So, the use of some form of bubble level in the field is a good idea. But there's more than one way to approach this task. I mean, where precisely do you put the level? The usual answer is that you affix it to the camera hot shoe. Quite a few companies make bubble levels specifically for this purpose. Some have a level oriented along only a single axis, some on two axes, and a few now with bubbles in along all three axes. I've long been a user of the double bubble kind but was always frustrated when I flipped the camera from horizontal to vertical orientation since that meant I also had to flip the bubble level ninety degrees to get the two axes back to being useful.

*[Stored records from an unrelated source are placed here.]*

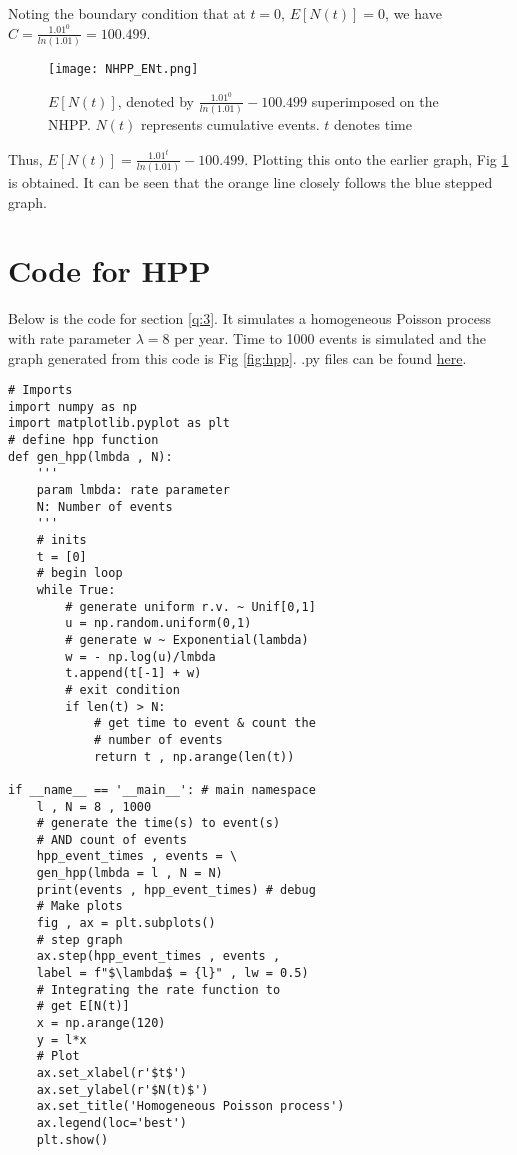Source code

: \documentclass[%
 reprint,
 amsmath,amssymb,
 aps,
]{revtex4-2}
\theoremstyle{definition}
\begin{document}
Noting the boundary condition that at $t=0$, $E[N(t)]=0$, we have $C = \frac{1.01^0}{ln(1.01)} = 100.499$.\\

\begin{figure}[H]
\centering
\texttt{[image: NHPP\_ENt.png]}
\caption{\label{fig:nhppent}$E[N(t)]$, denoted by $\frac{1.01^0}{ln(1.01)} - 100.499$ superimposed on the NHPP. $N(t)$ represents cumulative events. $t$ denotes time}
\end{figure}

Thus,  $E[N(t)] = \frac{1.01^t}{ln(1.01)} - 100.499$. Plotting this onto the earlier graph, Fig \ref{fig:nhppent} is obtained. It can be seen that the orange line closely follows the blue stepped graph.

\appendix

\section{\label{app:hppcode}Code for HPP}
Below is the code for section \ref{q:3}. It simulates a homogeneous Poisson process with rate parameter $\lambda=8$ per year. Time to 1000 events is simulated and the graph generated from this code is Fig \ref{fig:hpp}. .py files can be found \href{https://github.com/sourasen1011/Stochastic_Processes/blob/main/CA3/project_helper/HPP.py}{here}.
\begin{verbatim}
# Imports
import numpy as np
import matplotlib.pyplot as plt
# define hpp function
def gen_hpp(lmbda , N):
    '''
    param lmbda: rate parameter
    N: Number of events
    '''
    # inits
    t = [0]
    # begin loop
    while True:
        # generate uniform r.v. ~ Unif[0,1]
        u = np.random.uniform(0,1)
        # generate w ~ Exponential(lambda)
        w = - np.log(u)/lmbda
        t.append(t[-1] + w)
        # exit condition
        if len(t) > N:
            # get time to event & count the
            # number of events
            return t , np.arange(len(t))

if __name__ == '__main__': # main namespace
    l , N = 8 , 1000
    # generate the time(s) to event(s)
    # AND count of events
    hpp_event_times , events = \
    gen_hpp(lmbda = l , N = N)
    print(events , hpp_event_times) # debug
    # Make plots
    fig , ax = plt.subplots()
    # step graph
    ax.step(hpp_event_times , events ,
    label = f"$\lambda$ = {l}" , lw = 0.5)
    # Integrating the rate function to 
    # get E[N(t)]
    x = np.arange(120)
    y = l*x
    # Plot
    ax.set_xlabel(r'$t$')
    ax.set_ylabel(r'$N(t)$')
    ax.set_title('Homogeneous Poisson process')
    ax.legend(loc='best')
    plt.show()
\end{verbatim}
\end{document}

To fit three bubble levels the triple kind is obviously a bit larger, but I find it quite convenient not to have to fiddle with the thing once I've mounted it on the hot shoe.
With a bubble level attached atop your camera, a simple glance can tell you if it is crooked or not. But if the base of your tripod head itself isn't level, panning from side to side will take your camera through an arc that also isn't level. As such, your hot shoe bubble level may tell you your camera is level one minute, but annoyingly no longer level the next. All you have to do is pan left or right and you're off balance again. You can't solve this problem with a level in your flash shoe. However, some tripod legs come with a bubble level for this purpose on the top platform where the tripod head mounts. My trusty Gitzo has one. This way, I can check that the panning bed is level when I adjust the legs. Once this is done, I know that I can pan my camera without messing up the horizon.
 The science of leveling a tripod head. From bottom to top: Gitzo level on legs, Acratech level on leveling base, and Kirk Enterprises level on tripod head.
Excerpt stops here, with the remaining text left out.